October 8, 2011

The Power of the Fly Swatter


My son Cowen is a kinesthetic learner. In plain English that means Cowen is a boy and therefore CANNOT HOLD STILL TO SAVE HIS LIFE.

I have such fond memories of Miriam, my oldest daughter, curled next to my side, soaking in the reading lessons, happy to be with Mom and more than willing to actually look at the words on the page.

Not so with my son. He cannot hold still long enough to look at more than one letter of a word, and so he makes wild guesses at what a word says based on the first letter. Or, if glancing at the word is too much trouble, he just guesses without referring to the text at all. While the guessing and glancing is going on, he's also busy sliding off the couch, turning upside down, making strange noises, and flailing his limbs about in boy abandon.

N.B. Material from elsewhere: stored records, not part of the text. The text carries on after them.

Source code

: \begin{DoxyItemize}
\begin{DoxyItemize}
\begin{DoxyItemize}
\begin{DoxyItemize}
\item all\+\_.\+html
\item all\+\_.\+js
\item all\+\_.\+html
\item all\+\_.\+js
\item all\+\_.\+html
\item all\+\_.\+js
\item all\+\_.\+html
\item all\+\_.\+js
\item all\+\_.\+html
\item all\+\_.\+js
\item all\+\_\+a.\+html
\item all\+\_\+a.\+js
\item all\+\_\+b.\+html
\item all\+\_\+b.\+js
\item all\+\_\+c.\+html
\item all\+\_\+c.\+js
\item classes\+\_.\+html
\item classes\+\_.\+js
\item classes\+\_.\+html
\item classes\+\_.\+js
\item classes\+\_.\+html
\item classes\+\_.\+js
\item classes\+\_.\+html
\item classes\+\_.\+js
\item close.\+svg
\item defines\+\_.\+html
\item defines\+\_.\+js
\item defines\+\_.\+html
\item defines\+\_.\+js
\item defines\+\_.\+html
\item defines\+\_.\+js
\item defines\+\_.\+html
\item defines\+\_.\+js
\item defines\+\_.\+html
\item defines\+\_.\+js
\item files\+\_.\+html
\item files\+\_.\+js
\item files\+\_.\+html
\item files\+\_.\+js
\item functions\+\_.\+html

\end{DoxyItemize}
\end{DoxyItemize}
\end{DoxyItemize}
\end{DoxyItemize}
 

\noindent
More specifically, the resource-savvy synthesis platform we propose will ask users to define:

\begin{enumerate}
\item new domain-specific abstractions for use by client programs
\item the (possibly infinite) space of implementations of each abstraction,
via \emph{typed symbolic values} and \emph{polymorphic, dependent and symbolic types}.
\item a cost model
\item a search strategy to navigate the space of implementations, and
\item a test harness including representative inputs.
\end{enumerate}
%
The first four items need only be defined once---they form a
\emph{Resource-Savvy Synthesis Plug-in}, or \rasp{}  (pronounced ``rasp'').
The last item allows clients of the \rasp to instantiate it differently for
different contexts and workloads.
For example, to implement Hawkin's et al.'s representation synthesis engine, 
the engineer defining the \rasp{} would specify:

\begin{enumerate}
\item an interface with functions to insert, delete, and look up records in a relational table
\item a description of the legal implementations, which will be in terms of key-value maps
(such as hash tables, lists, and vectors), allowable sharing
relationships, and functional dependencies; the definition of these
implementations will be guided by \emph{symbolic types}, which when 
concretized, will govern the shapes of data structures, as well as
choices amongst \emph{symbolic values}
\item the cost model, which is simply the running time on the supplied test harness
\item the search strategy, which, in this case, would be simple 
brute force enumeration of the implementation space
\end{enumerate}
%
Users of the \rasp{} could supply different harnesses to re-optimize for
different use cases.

I've reduced reading time to four measly pages a day. It is all I can handle.

However, a university student of mine told me about a great idea she got from watching a kindergarten teacher, that I now use with my son (did you follow that?). The kindergarten teacher gave her students fly swatters and had the students hit things.

Brilliant.

Imagine my son's utter happiness when I handed him a fly swatter and told him to whack the letter that makes a "sssssss" sound.

He gives himself extra points if he makes any letters fly off the table from whacking so hard.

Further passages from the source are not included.